Without This
Confucius and Lao-tsu are reported to have been contemporaries. Both are legendary figures in the cultural/moral ethos for many generations living in China. Both figures are larger than life. In this passage one overhears a conversation between the two. Confucius, author of the legal-ethico composite for China asks Lao-tsu to say more, speak more clearly about the tao. Lao-tsu says to him “Let me try and I will offer you this approximation.”
Light emerges from the dark,
the tangible from the intangible,
the spirit from the tao, and the bodily form
from the seminal essence.
All things are produced from their bodily constitutions.

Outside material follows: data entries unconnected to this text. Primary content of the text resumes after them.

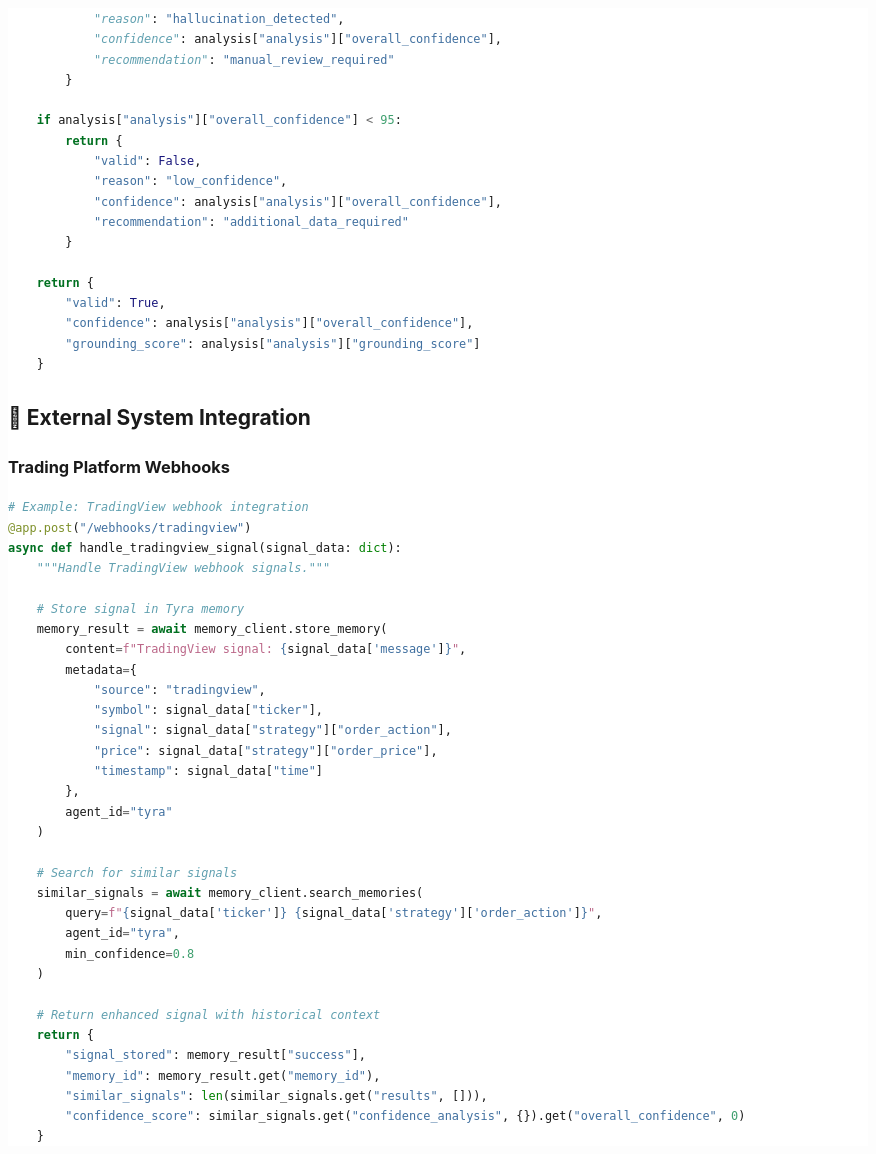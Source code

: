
 ```python
            "reason": "hallucination_detected",
            "confidence": analysis["analysis"]["overall_confidence"],
            "recommendation": "manual_review_required"
        }

    if analysis["analysis"]["overall_confidence"] < 95:
        return {
            "valid": False,
            "reason": "low_confidence",
            "confidence": analysis["analysis"]["overall_confidence"],
            "recommendation": "additional_data_required"
        }

    return {
        "valid": True,
        "confidence": analysis["analysis"]["overall_confidence"],
        "grounding_score": analysis["analysis"]["grounding_score"]
    }
```

## 🔗 External System Integration

### Trading Platform Webhooks

```python
# Example: TradingView webhook integration
@app.post("/webhooks/tradingview")
async def handle_tradingview_signal(signal_data: dict):
    """Handle TradingView webhook signals."""

    # Store signal in Tyra memory
    memory_result = await memory_client.store_memory(
        content=f"TradingView signal: {signal_data['message']}",
        metadata={
            "source": "tradingview",
            "symbol": signal_data["ticker"],
            "signal": signal_data["strategy"]["order_action"],
            "price": signal_data["strategy"]["order_price"],
            "timestamp": signal_data["time"]
        },
        agent_id="tyra"
    )

    # Search for similar signals
    similar_signals = await memory_client.search_memories(
        query=f"{signal_data['ticker']} {signal_data['strategy']['order_action']}",
        agent_id="tyra",
        min_confidence=0.8
    )

    # Return enhanced signal with historical context
    return {
        "signal_stored": memory_result["success"],
        "memory_id": memory_result.get("memory_id"),
        "similar_signals": len(similar_signals.get("results", [])),
        "confidence_score": similar_signals.get("confidence_analysis", {}).get("overall_confidence", 0)
    }
```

All living beings with nine apertures are born from the womb
and all creatures with eight apertures from eggs.
They come without indication and they leave without a vestige.

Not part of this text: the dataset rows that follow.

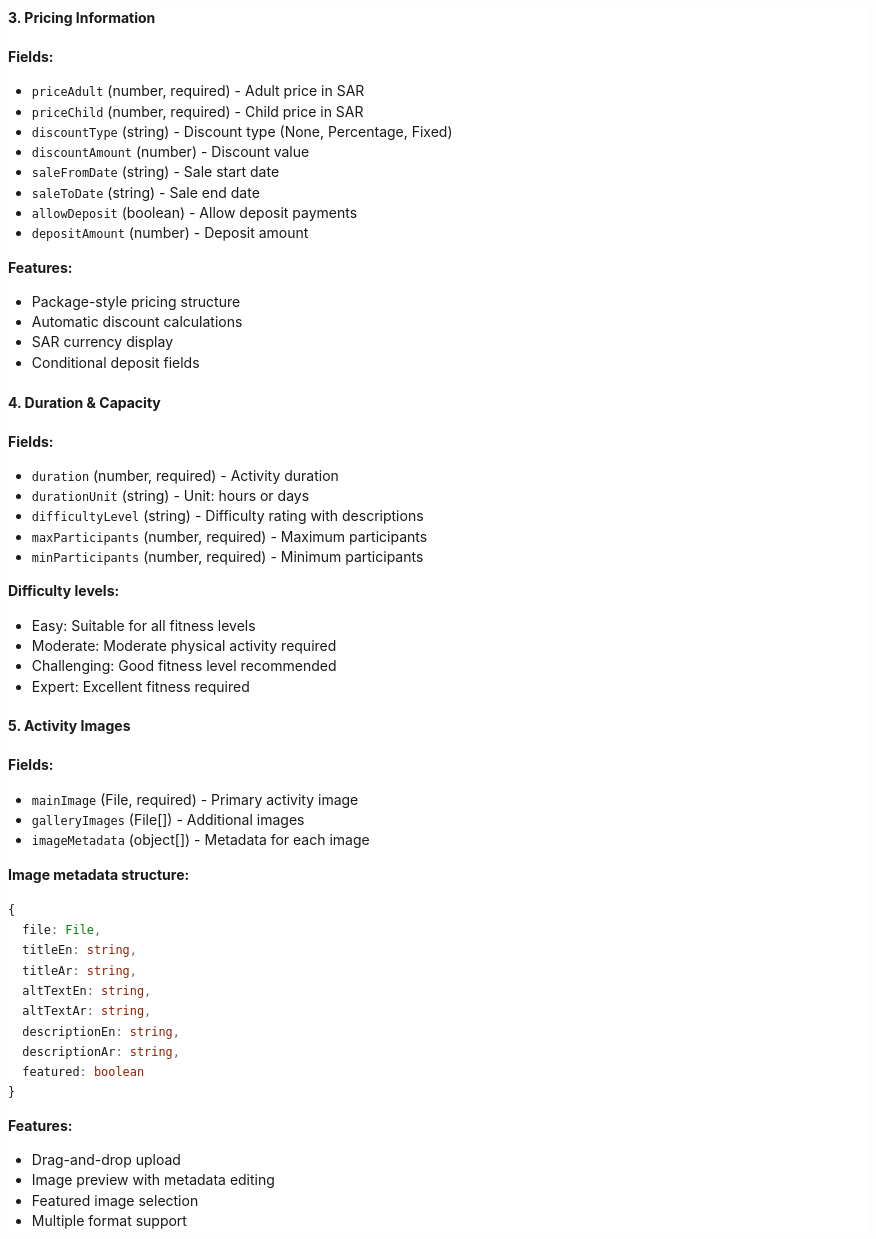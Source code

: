 #### 3. Pricing Information
**Fields:**
- `priceAdult` (number, required) - Adult price in SAR
- `priceChild` (number, required) - Child price in SAR
- `discountType` (string) - Discount type (None, Percentage, Fixed)
- `discountAmount` (number) - Discount value
- `saleFromDate` (string) - Sale start date
- `saleToDate` (string) - Sale end date
- `allowDeposit` (boolean) - Allow deposit payments
- `depositAmount` (number) - Deposit amount

**Features:**
- Package-style pricing structure
- Automatic discount calculations
- SAR currency display
- Conditional deposit fields

#### 4. Duration & Capacity
**Fields:**
- `duration` (number, required) - Activity duration
- `durationUnit` (string) - Unit: hours or days
- `difficultyLevel` (string) - Difficulty rating with descriptions
- `maxParticipants` (number, required) - Maximum participants
- `minParticipants` (number, required) - Minimum participants

**Difficulty levels:**
- Easy: Suitable for all fitness levels
- Moderate: Moderate physical activity required
- Challenging: Good fitness level recommended
- Expert: Excellent fitness required

#### 5. Activity Images
**Fields:**
- `mainImage` (File, required) - Primary activity image
- `galleryImages` (File[]) - Additional images
- `imageMetadata` (object[]) - Metadata for each image

**Image metadata structure:**
```typescript
{
  file: File,
  titleEn: string,
  titleAr: string,
  altTextEn: string,
  altTextAr: string,
  descriptionEn: string,
  descriptionAr: string,
  featured: boolean
}
```

**Features:**
- Drag-and-drop upload
- Image preview with metadata editing
- Featured image selection
- Multiple format support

There is no door and no place:
they are in a boundless realm reaching in all directions.
Those who are in accordance with this realm
are fortified in their limbs, trustful and penetrating in their thinking,
keen in their hearing and clear in their seeing.
Their minds are not active without growing weary;
they relate to all things without restriction.
Without this,
heaven would not be so high;
Without this,
earth would not be so wide;
the sun and moon would not move,
and nothing would flourish.
This is the tao.
Zhuangzi by Zhuang Zhou, trans. by Hyun Höchsmann and Yang Guorong, Book 21 Tian Zifang
What comes to mind as I read these lines ?

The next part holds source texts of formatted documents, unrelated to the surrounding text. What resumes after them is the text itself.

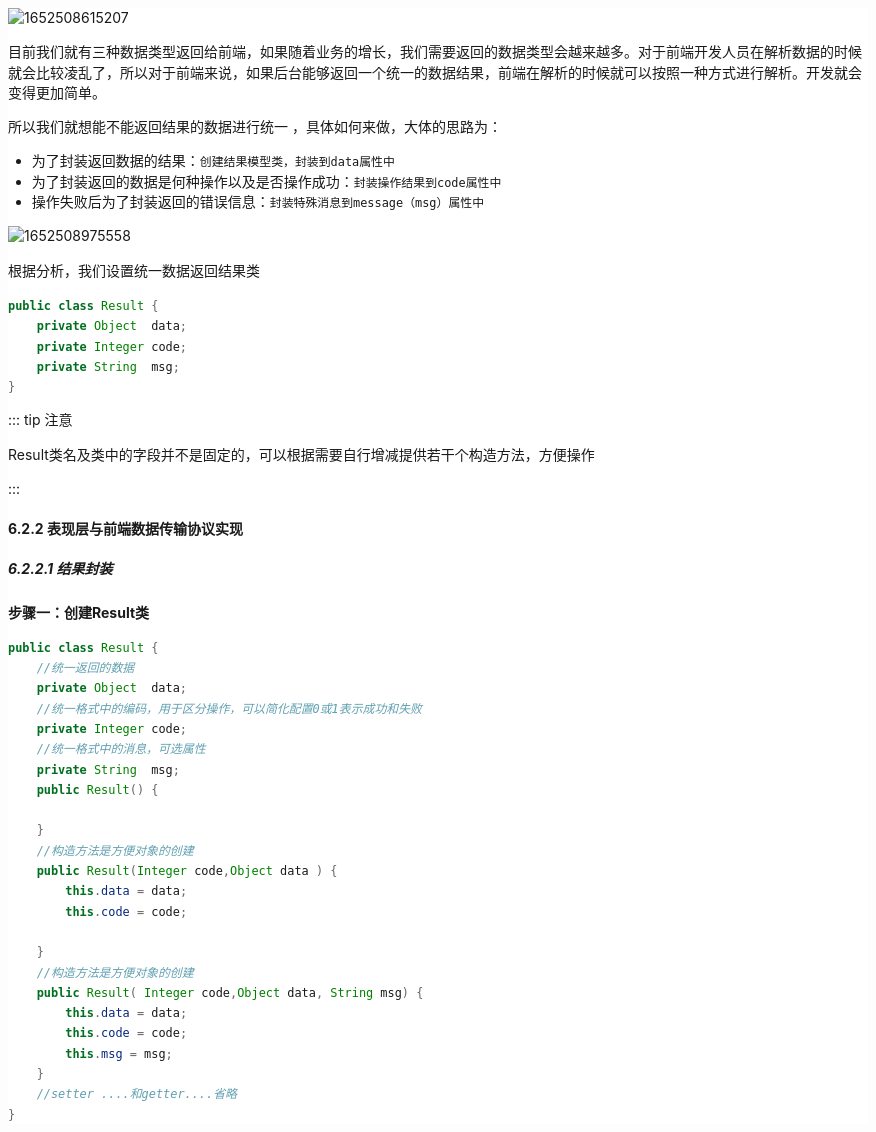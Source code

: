   ![1652508615207](/JavaCore/img/SpringMVC/SpringMVC-19.png)

目前我们就有三种数据类型返回给前端，如果随着业务的增长，我们需要返回的数据类型会越来越多。对于前端开发人员在解析数据的时候就会比较凌乱了，所以对于前端来说，如果后台能够返回一个统一的数据结果，前端在解析的时候就可以按照一种方式进行解析。开发就会变得更加简单。

所以我们就想能不能返回结果的数据进行统一 ，具体如何来做，大体的思路为：

- 为了封装返回数据的结果：`创建结果模型类，封装到data属性中`
- 为了封装返回的数据是何种操作以及是否操作成功：`封装操作结果到code属性中`
- 操作失败后为了封装返回的错误信息：`封装特殊消息到message（msg）属性中`

![1652508975558](/JavaCore/img/SpringMVC/SpringMVC-20.png)

根据分析，我们设置统一数据返回结果类

```java
public class Result {
    private Object  data;
    private Integer code;
    private String  msg;
}    
```

::: tip 注意

Result类名及类中的字段并不是固定的，可以根据需要自行增减提供若干个构造方法，方便操作

:::

#### 6.2.2 表现层与前端数据传输协议实现

##### 6.2.2.1 结果封装

**步骤一：创建Result类**

```java
public class Result {
	//统一返回的数据
    private Object  data;
    //统一格式中的编码，用于区分操作，可以简化配置0或1表示成功和失败
    private Integer code;
    //统一格式中的消息，可选属性
    private String  msg;
    public Result() {

    }
    //构造方法是方便对象的创建
    public Result(Integer code,Object data ) {
        this.data = data;
        this.code = code;

    }
    //构造方法是方便对象的创建
    public Result( Integer code,Object data, String msg) {
        this.data = data;
        this.code = code;
        this.msg = msg;
    }
	//setter ....和getter....省略
}    
```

The matter under consideration is ontology.
What we mean by Being with a capital “B”.
Emergence is an additional concept that arises to mind. Do we know even now the starting line of life? Much has been learned since 400 BCE the time of Confucius and Lao-tsu. We know the genome, the underlying code of life. And still we know that life is a hand-off of sorts, and we cannot say where the starting line is located. The starting line is dark to us, intangible…
The thing that we call life, may extend to matter, what we assumed was without any consciousness. A pan-psychism. Everything lives according to its level in the stratified matrix.
Finally you are I are mentioned in this discourse by Lao-tsu.
A true confession – I for one, have a mind that grows weary. An active mind grows weary. I wonder, what about the black pebble picked from the sand of Lake Michigan… Maybe the pebble has a spark of mind, that also grows weary.